What is Effectiveness?

Position paper for the CHI '97 Workshop
on HCI Research and Practice Agenda
Based on Human Needs and Social Responsibility

David G. Novick

European Institute of Cognitive Sciences and Engineering (EURISCO)
4 Avenue Edouard Belin, 31400 Toulouse, France
Anti-spam e-mail address

Introduction

This paper tries to address the problem of defining the effectiveness of interaction in terms that are useful for meeting human needs more directly, both in terms of task outcome and of interaction quality. The problem of effectiveness is generally considered from an "objective" standpoint; that is, the assessment considers only the nominal outcome of the interaction rather than the subjective qualitity of the interaction from the standpoint of the participants. This leads to cases such as computer-supported meeting rooms which produce highly "effective" results--better, faster decisions--but with less commitment from the participants. The problem of understanding effectiveness is particularly acute in safety-critical domains, such as aviation, where there are high social costs for failures.

The Problem of Defining Effectiveness

The concept of effectiveness has long been a very difficult problem for the human-computer interaction community, even if not always addressed directly. The "Handbook of Human-Computer Interaction" (Helander, 1988) does not even index "effectiveness" or "efficiency." Some low-level aspects of interaction have been relatively easier to model. For example, there is an extensive literature of the efficiency of pointing, captured by Fitts' Law (see, e.g., Fitts, 1954; MacKenzie, 1992). But for higher-level, non-motor activitives, reasonable approaches to effectiveness are difficult to come by. For task-based interaction, typical measures of effectiveness are time-to-completion and task outcome (Marshall & Novick, 1995). But this approach has fundamental limitations, particularly where the quality of interaction is at issue. Time-to-completion measures are poor choices for a task in which the use of the interface has little effect on the task completion rate. Likewise, interaction with interfaces to flight systems produces (or should produce) extremely low effective error rates, so task outcome is a poor measure of effectiveness. For example, research in improving the flight interfaces used by crews in new-generation aircraft is paradoxically hindered by the happy fact that most flights result in no incidents or accidents. Thus under current approaches to effectiveness, direct measures of effectiveness are unhelpful because (a) better than 99.99 percent of crews land their planes safely and (b) time of completion is generally a consequence of factors other than the interface, such as weather and air-traffic control.

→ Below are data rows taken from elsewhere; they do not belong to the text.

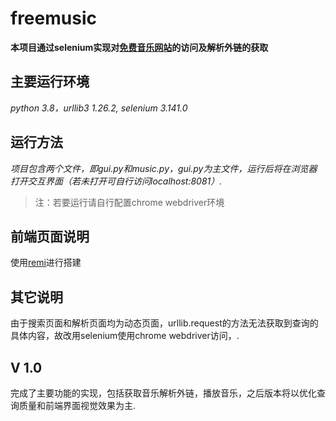 # freemusic

**本项目通过selenium实现对[免费音乐网站](https://shiyinren.com)的访问及解析外链的获取**




## 主要运行环境
*python 3.8，urllib3 1.26.2, selenium 3.141.0*
## 运行方法

*项目包含两个文件，即gui.py和music.py，gui.py为主文件，运行后将在浏览器打开交互界面（若未打开可自行访问localhost:8081）.*

> 注：若要运行请自行配置chrome webdriver环境

## 前端页面说明
使用[remi](https://github.com/rawpython/remi"remi")进行搭建

## 其它说明
由于搜索页面和解析页面均为动态页面，urllib.request的方法无法获取到查询的具体内容，故改用selenium使用chrome webdriver访问，.

## V 1.0
完成了主要功能的实现，包括获取音乐解析外链，播放音乐，之后版本将以优化查询质量和前端界面视觉效果为主.
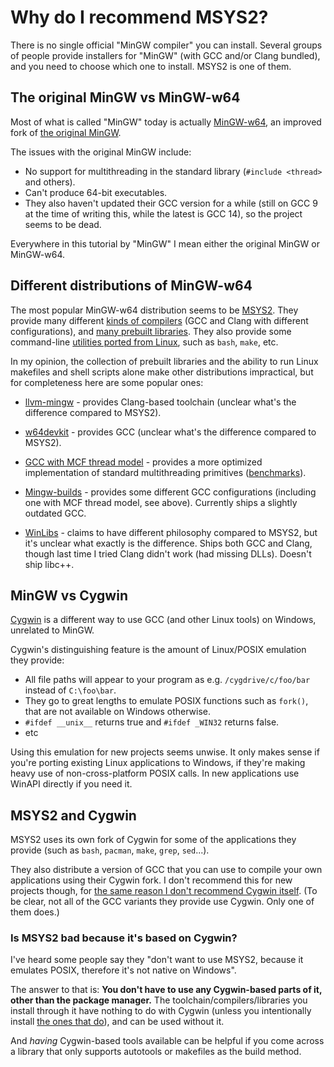 # Why do I recommend MSYS2?

There is no single official "MinGW compiler" you can install. Several groups of people provide installers for "MinGW" (with GCC and/or Clang bundled), and you need to choose which one to install. MSYS2 is one of them.

## The original MinGW vs MinGW-w64

Most of what is called "MinGW" today is actually [MinGW-w64](https://www.mingw-w64.org/), an improved fork of [the original MinGW](https://osdn.net/projects/mingw).

The issues with the original MinGW include:

* No support for multithreading in the standard library (`#include <thread>` and others).
* Can't produce 64-bit executables.
* They also haven't updated their GCC version for a while (still on GCC 9 at the time of writing this, while the latest is GCC 14), so the project seems to be dead.

Everywhere in this tutorial by "MinGW" I mean either the original MinGW or MinGW-w64.

## Different distributions of MinGW-w64

The most popular MinGW-w64 distribution seems to be [MSYS2](https://www.msys2.org/). They provide many different [kinds of compilers](https://www.msys2.org/docs/environments/) (GCC and Clang with different configurations), and [many prebuilt libraries](https://packages.msys2.org/package/). They also provide some command-line [utilities ported from Linux](#msys2-and-cygwin), such as `bash`, `make`, etc.

In my opinion, the collection of prebuilt libraries and the ability to run Linux makefiles and shell scripts alone make other distributions impractical, but for completeness here are some popular ones:

* [llvm-mingw](https://github.com/mstorsjo/llvm-mingw) - provides Clang-based toolchain (unclear what's the difference compared to MSYS2).

* [w64devkit](https://github.com/skeeto/w64devkit) - provides GCC (unclear what's the difference compared to MSYS2).

* [GCC with MCF thread model](https://gcc-mcf.lhmouse.com/) - provides a more optimized implementation of standard multithreading primitives ([benchmarks](https://github.com/lhmouse/mcfgthread/wiki/Benchmarking/)).

* [Mingw-builds](https://github.com/niXman/mingw-builds-binaries) - provides some different GCC configurations (including one with MCF thread model, see above). Currently ships a slightly outdated GCC.

* [WinLibs](https://winlibs.com/) - claims to have different philosophy compared to MSYS2, but it's unclear what exactly is the difference. Ships both GCC and Clang, though last time I tried Clang didn't work (had missing DLLs). Doesn't ship libc++.

## MinGW vs Cygwin

[Cygwin](https://www.cygwin.com/) is a different way to use GCC (and other Linux tools) on Windows, unrelated to MinGW.

Cygwin's distinguishing feature is the amount of Linux/POSIX emulation they provide:

* All file paths will appear to your program as e.g. `/cygdrive/c/foo/bar` instead of `C:\foo\bar`.
* They go to great lengths to emulate POSIX functions such as `fork()`, that are not available on Windows otherwise.
* `#ifdef __unix__` returns true and `#ifdef _WIN32` returns false.
* etc

Using this emulation for new projects seems unwise.  It only makes sense if you're porting existing Linux applications to Windows, if they're making heavy use of non-cross-platform POSIX calls. In new applications use WinAPI directly if you need it.

## MSYS2 and Cygwin

MSYS2 uses its own fork of Cygwin for some of the applications they provide (such as `bash`, `pacman`, `make`, `grep`, `sed`...).

They also distribute a version of GCC that you can use to compile your own applications using their Cygwin fork. I don't recommend this for new projects though, for [the same reason I don't recommend Cygwin itself](#mingw-vs-cygwin). (To be clear, not all of the GCC variants they provide use Cygwin. Only one of them does.)

### Is MSYS2 bad because it's based on Cygwin?

I've heard some people say they "don't want to use MSYS2, because it emulates POSIX, therefore it's not native on Windows".

The answer to that is: **You don't have to use any Cygwin-based parts of it, other than the package manager.** The toolchain/compilers/libraries you install through it have nothing to do with Cygwin (unless you intentionally install [the ones that do](/articles/msys2_environments.md#the-msys-environment)), and can be used without it.

And *having* Cygwin-based tools available can be helpful if you come across a library that only supports autotools or makefiles as the build method.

Current approaches to measurement of effectiveness thus tend to be indirect: they measure elements associated with effectiveness rather than effectiveness itself. In the aircraft interface domain, for example, the cockpit management attitudes questionnaire (CMAQ) has been valuable because it assessed attitudes that have been linked to output factors like performance (Helmreich & Foushee, 1993). Similarly, the aircrew coordination observation/coordination scale (ACO/E) measured crew behaviors that were later related causally to mishaps, although different skills were found to be important for different crews and tasks (Prince & Salas, 1993). There are two major flaws in these approaches. First, they usually depend on expert ratings of performance rather than direct empirical measurement. Second, they measure process inputs instead of process outputs; this is (a) indirect and (b) unhelpful when trying to determine what the inputs should be. In particular, this presents a problem because the effectiveness measures will presumably be used to evaluate new procedures and interfaces that will be characterized by these indirect "input" factors, and the validity of the relationship between the inputs and the outputs may simply be a function of the procedures and interfaces which formed the basis for the study. We may end up maximizing possibly ineffective inputs instead of output effectiveness. In other words, our methodological limitations end up possibly misleading designers of interfaces and thus producing (a) potentially sub-optimal domain-task results in fields in which there is a strong public interest (such as operation of commercial aircraft) and (b) potentially unpleasant or aversive interaction for the users.

Subject measures of effectiveness, such as quesionnaires, are also suspect. First, it is not at all clear that the users are necessarily good judges of effectiveness of interaction; they too may rely on indirect indices. Second, these measures should be considered as domain-specific. For example, an interface for a video game might be considered effective if it were found to be "involving," in the sense of compelling the user's attention and interest. This would be a poor measure for a flight interface, however, because the crew have plenty of other things to which they need to attend.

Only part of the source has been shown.